[Data items]
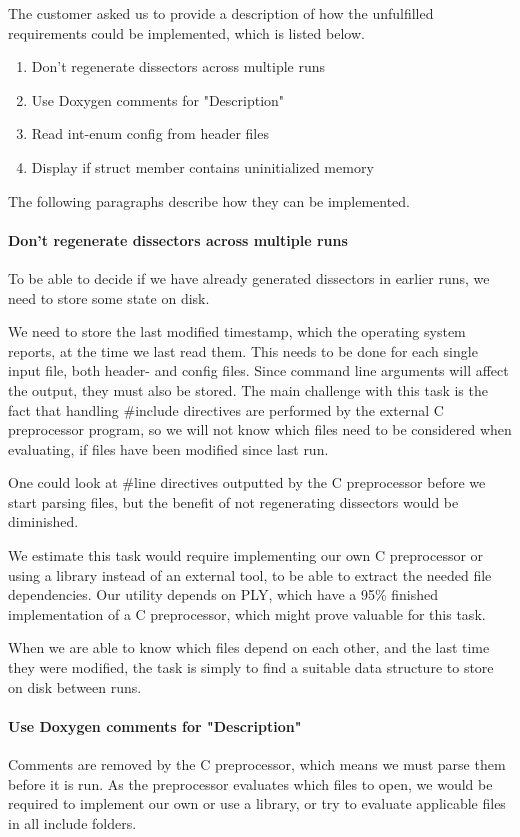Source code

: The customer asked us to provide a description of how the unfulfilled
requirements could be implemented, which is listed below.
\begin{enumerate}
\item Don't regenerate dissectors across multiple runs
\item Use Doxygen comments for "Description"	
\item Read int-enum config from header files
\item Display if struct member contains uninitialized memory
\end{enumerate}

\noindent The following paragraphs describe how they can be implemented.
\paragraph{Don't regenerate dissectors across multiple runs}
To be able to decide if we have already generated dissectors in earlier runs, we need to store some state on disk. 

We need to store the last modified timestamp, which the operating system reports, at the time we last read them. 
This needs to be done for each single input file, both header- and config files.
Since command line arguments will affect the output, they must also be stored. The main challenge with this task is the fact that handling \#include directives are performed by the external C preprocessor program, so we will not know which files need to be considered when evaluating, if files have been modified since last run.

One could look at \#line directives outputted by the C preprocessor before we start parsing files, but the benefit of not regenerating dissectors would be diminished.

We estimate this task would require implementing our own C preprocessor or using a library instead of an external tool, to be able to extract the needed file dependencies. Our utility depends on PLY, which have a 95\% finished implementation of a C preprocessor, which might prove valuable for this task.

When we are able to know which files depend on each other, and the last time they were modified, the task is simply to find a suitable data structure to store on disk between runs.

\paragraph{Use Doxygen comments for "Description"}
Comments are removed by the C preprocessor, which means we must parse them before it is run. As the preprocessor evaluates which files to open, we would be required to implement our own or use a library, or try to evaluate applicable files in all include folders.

Work task >> Output the records verbatim, every one of them, and keep the pictures out.

Response to this exercise >>
Source code

: The customer asked us to provide a description of how the unfulfilled
requirements could be implemented, which is listed below.
\begin{enumerate}
\item Don't regenerate dissectors across multiple runs
\item Use Doxygen comments for "Description"	
\item Read int-enum config from header files
\item Display if struct member contains uninitialized memory
\end{enumerate}

\noindent The following paragraphs describe how they can be implemented.
\paragraph{Don't regenerate dissectors across multiple runs}
To be able to decide if we have already generated dissectors in earlier runs, we need to store some state on disk. 

We need to store the last modified timestamp, which the operating system reports, at the time we last read them. 
This needs to be done for each single input file, both header- and config files.
Since command line arguments will affect the output, they must also be stored. The main challenge with this task is the fact that handling \#include directives are performed by the external C preprocessor program, so we will not know which files need to be considered when evaluating, if files have been modified since last run.

One could look at \#line directives outputted by the C preprocessor before we start parsing files, but the benefit of not regenerating dissectors would be diminished.

We estimate this task would require implementing our own C preprocessor or using a library instead of an external tool, to be able to extract the needed file dependencies. Our utility depends on PLY, which have a 95\% finished implementation of a C preprocessor, which might prove valuable for this task.

When we are able to know which files depend on each other, and the last time they were modified, the task is simply to find a suitable data structure to store on disk between runs.

\paragraph{Use Doxygen comments for "Description"}
Comments are removed by the C preprocessor, which means we must parse them before it is run. As the preprocessor evaluates which files to open, we would be required to implement our own or use a library, or try to evaluate applicable files in all include folders.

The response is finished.